[Instructions to follow]
A complete transcription of the material, exact in every line, is what is wanted.

[Record extracts]
- Opening Delimiter -

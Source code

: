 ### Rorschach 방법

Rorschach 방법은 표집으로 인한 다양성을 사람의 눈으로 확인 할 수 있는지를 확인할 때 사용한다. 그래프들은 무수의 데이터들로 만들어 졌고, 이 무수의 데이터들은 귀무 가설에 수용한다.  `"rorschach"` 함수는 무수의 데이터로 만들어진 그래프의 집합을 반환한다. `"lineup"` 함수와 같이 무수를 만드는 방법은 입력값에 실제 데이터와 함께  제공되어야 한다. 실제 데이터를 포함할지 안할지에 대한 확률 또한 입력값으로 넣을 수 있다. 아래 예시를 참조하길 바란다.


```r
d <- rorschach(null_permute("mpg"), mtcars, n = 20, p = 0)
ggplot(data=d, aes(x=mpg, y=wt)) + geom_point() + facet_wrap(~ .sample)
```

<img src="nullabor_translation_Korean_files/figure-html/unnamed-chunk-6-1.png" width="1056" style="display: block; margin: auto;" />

- Closing Delimiter -

[Output for this exercise]
Source code

: ### Rorschach 방법

Rorschach 방법은 표집으로 인한 다양성을 사람의 눈으로 확인 할 수 있는지를 확인할 때 사용한다. 그래프들은 무수의 데이터들로 만들어 졌고, 이 무수의 데이터들은 귀무 가설에 수용한다.  `"rorschach"` 함수는 무수의 데이터로 만들어진 그래프의 집합을 반환한다. `"lineup"` 함수와 같이 무수를 만드는 방법은 입력값에 실제 데이터와 함께  제공되어야 한다. 실제 데이터를 포함할지 안할지에 대한 확률 또한 입력값으로 넣을 수 있다. 아래 예시를 참조하길 바란다.


```r
d <- rorschach(null_permute("mpg"), mtcars, n = 20, p = 0)
ggplot(data=d, aes(x=mpg, y=wt)) + geom_point() + facet_wrap(~ .sample)
```

<img src="nullabor_translation_Korean_files/figure-html/unnamed-chunk-6-1.png" width="1056" style="display: block; margin: auto;" />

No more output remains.